Edtech Byju's has been consistently making headlines, and in recent times, it is because of the company's disputes with its lenders.
However, in what could come as a sign of relief for the beleaguered decacorn, it is quite likely that the Bengluru-based company might successfully finalise a settlement deal with one of creditors.
A report by the Economic Times (ET) stated that Byju's in talks with its New York-based investor Davidson Kempner Capital to resolve the repayment issues related to the $38 billion loan amount that the latter had extended to the Bengaluru-headquartered edtech.
People aware of the development told ET that the company is ready to repay the loan amount it has taken from Davidson Kempner. However, the lender has demanded interest on the full amount for a period of one to two years instead of quarterly payments, as proposed by Byju Raveendran.
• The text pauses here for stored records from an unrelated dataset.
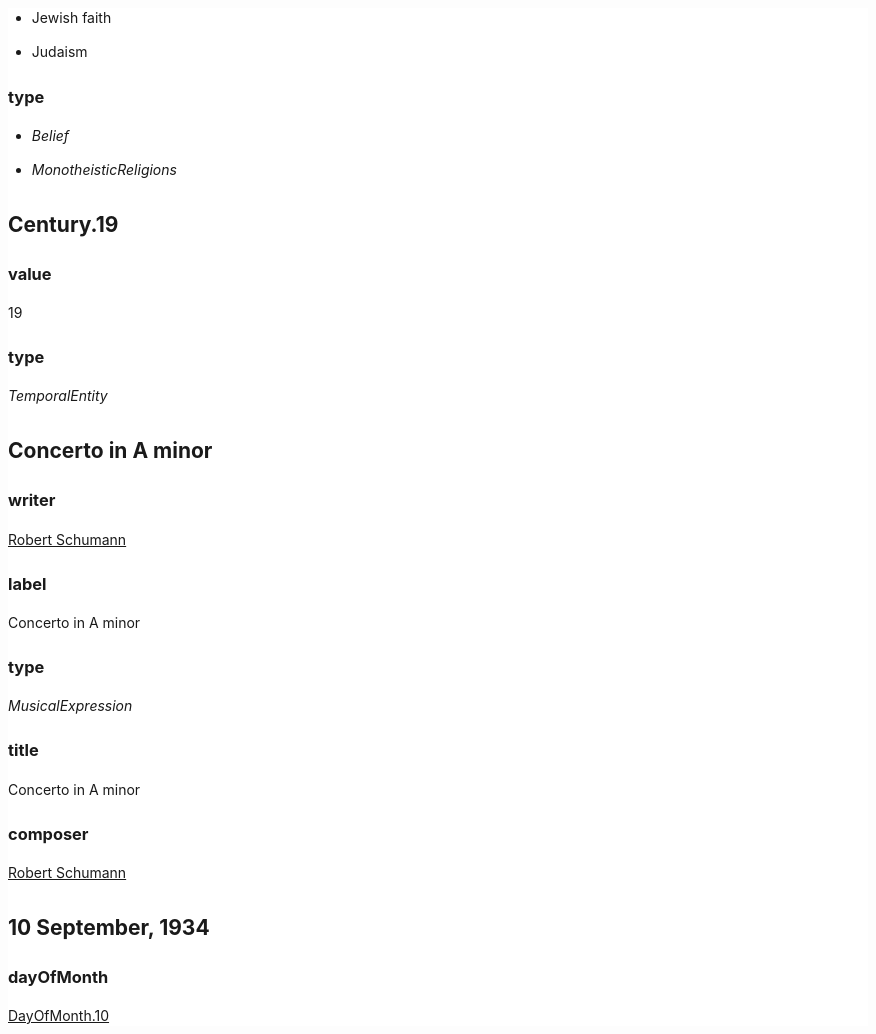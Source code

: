  - Jewish faith

 - Judaism

### type

 - *Belief*

 - *MonotheisticReligions*

## Century.19

### value


19

### type


*TemporalEntity*

## Concerto in A minor

### writer


[Robert Schumann](#Robert-Schumann)

### label


Concerto in A minor

### type


*MusicalExpression*

### title


Concerto in A minor

### composer


[Robert Schumann](#Robert-Schumann)

## 10 September, 1934

### dayOfMonth


[DayOfMonth.10](#DayOfMonth.10)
The terms and conditions for this transaction are currently under discussion, including the total amount Byju's will repay the US company.
In May 2023, Byju's raised $250 million (around Rs 2,000 crore) through structured instruments from Davidson Kempner against its shareholding in Aakash Education Services Ltd (AESL), the chain of offline prep test classes that it had acquired in 2021.
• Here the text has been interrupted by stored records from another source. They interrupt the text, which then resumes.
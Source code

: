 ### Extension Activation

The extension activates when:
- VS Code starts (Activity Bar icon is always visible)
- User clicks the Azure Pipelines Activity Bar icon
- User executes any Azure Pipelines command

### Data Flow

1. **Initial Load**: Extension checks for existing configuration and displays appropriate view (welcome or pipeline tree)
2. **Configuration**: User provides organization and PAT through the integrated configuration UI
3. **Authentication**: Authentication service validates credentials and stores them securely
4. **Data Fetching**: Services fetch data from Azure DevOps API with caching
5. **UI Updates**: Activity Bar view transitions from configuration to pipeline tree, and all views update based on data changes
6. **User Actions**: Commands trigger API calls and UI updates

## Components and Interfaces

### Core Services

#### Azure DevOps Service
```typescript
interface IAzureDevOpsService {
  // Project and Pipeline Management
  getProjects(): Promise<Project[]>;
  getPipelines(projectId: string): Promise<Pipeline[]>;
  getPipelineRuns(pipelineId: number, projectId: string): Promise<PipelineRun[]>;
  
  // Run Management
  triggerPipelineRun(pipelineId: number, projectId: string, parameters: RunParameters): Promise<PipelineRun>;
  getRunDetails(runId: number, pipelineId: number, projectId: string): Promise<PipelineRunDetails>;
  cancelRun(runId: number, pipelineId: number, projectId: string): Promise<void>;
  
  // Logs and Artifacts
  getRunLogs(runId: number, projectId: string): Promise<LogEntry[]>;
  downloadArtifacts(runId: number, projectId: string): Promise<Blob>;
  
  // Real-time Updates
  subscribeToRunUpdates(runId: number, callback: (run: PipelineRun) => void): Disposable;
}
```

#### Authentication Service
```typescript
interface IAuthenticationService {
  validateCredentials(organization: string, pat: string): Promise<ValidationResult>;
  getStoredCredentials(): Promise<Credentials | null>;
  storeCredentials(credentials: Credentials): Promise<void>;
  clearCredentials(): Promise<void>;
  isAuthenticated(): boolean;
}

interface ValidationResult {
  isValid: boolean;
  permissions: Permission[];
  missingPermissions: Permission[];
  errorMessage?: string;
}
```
Blackstone Group and the Chaudhry family, collectively own 30 per cent of AESL, while Byju's parent company, Think & Learn Pvt Ltd, holds 43 per cent. Byju Raveendran, founder of the eponymous brand, maintains a 27 per cent stake in it, which he acquired after paying from his own funds.
In July 2023, Davidson Kempner initiated a move to reconstitute AESL's board after alleging Byju's of financial misconduct.